_WORK REQUEST_.
Write out, word for word, the part of the listing below that opens with the line containing "existing file on disk" and closes with the line containing "class is useful", keeping both of those lines and adding no others.

_EXCERPTED RECORDS_.
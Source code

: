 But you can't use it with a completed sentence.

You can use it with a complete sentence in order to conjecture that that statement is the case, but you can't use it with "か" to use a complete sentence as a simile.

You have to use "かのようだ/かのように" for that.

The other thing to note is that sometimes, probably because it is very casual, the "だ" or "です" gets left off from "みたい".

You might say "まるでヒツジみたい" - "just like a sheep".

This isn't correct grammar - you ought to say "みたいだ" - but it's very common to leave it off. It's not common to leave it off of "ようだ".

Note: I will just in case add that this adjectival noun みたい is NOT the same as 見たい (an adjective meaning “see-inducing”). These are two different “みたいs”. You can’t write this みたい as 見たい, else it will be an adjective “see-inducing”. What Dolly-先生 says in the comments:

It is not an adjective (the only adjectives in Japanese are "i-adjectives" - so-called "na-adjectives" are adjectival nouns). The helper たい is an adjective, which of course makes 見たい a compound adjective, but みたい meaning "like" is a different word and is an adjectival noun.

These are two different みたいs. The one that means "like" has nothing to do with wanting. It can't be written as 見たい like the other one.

* * *

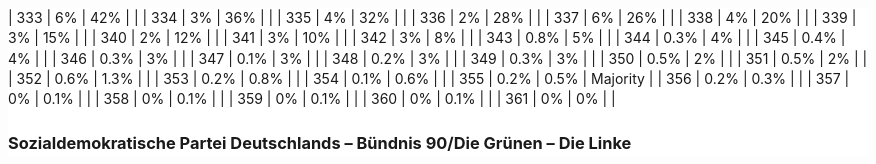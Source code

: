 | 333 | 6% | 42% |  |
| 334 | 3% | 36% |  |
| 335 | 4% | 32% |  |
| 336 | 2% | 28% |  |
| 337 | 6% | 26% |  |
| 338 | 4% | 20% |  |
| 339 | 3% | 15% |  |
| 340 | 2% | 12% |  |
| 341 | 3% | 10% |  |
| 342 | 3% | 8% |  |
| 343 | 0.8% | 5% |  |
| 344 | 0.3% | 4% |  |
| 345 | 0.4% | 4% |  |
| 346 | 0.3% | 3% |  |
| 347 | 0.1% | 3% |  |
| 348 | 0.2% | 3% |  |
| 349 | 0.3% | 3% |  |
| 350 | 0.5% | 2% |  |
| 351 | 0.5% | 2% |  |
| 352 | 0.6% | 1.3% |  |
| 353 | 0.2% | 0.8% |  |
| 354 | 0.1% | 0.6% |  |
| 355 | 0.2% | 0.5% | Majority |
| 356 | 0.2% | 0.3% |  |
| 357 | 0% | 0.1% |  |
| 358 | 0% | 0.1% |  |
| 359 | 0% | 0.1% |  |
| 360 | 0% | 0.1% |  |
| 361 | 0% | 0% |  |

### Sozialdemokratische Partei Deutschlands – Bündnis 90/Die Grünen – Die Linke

* * *

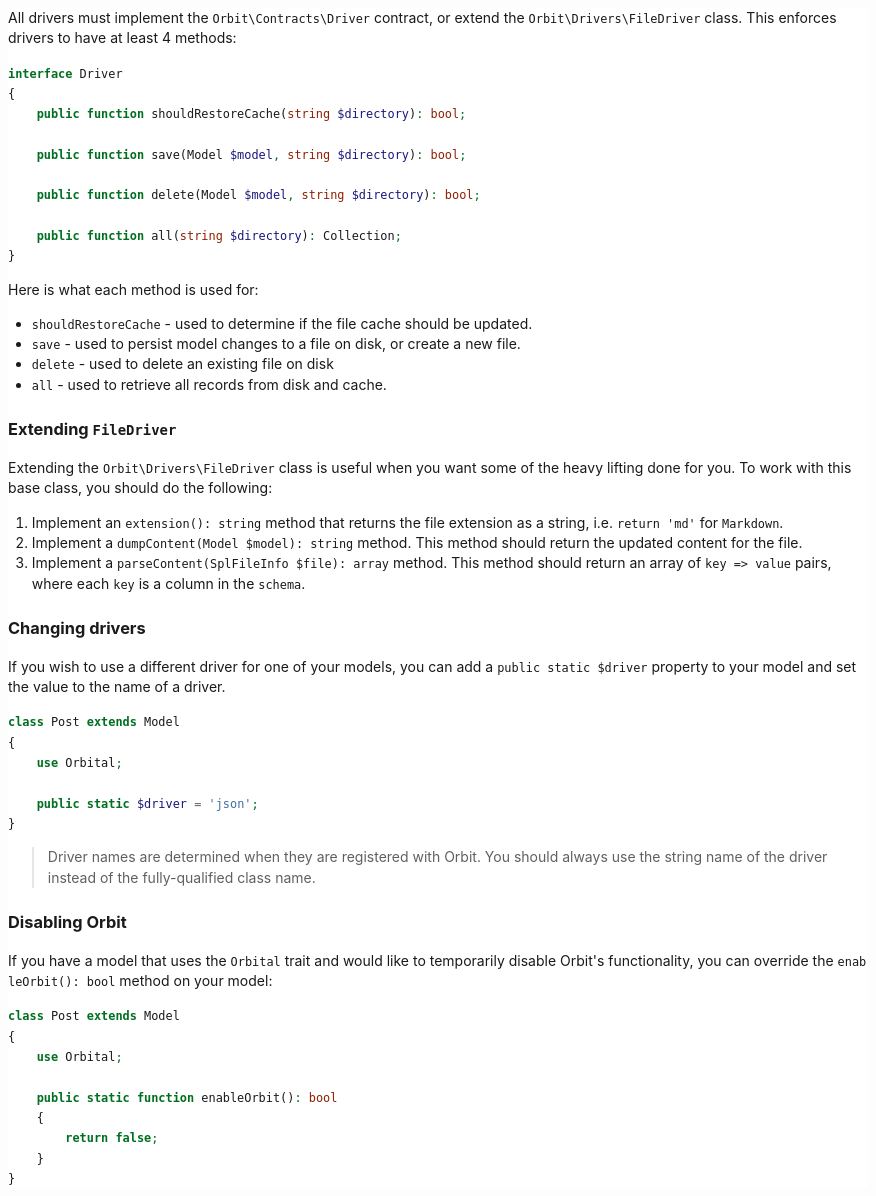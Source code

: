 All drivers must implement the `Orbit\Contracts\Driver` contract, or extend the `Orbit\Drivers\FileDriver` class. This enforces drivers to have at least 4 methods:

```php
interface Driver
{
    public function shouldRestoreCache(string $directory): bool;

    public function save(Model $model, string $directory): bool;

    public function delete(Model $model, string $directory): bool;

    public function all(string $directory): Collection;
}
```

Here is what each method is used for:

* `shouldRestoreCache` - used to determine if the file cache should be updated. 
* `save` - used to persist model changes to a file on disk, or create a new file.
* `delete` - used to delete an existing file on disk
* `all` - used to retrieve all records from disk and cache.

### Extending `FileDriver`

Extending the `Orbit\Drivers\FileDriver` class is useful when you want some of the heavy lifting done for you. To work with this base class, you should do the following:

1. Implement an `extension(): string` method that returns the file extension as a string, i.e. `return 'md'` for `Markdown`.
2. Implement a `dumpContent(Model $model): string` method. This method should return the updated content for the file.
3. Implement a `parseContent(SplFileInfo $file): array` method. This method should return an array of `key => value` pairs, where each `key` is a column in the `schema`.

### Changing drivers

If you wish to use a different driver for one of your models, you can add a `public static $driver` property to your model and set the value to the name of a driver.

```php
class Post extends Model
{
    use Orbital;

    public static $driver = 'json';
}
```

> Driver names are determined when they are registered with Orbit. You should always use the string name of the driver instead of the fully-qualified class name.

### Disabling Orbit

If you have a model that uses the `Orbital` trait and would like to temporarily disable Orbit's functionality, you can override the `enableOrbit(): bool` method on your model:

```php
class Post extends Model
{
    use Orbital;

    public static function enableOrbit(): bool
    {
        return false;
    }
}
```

_REPLY TO THE TASK_.
* `delete` - used to delete an existing file on disk
* `all` - used to retrieve all records from disk and cache.

### Extending `FileDriver`

Extending the `Orbit\Drivers\FileDriver` class is useful when you want some of the heavy lifting done for you. To work with this base class, you should do the following:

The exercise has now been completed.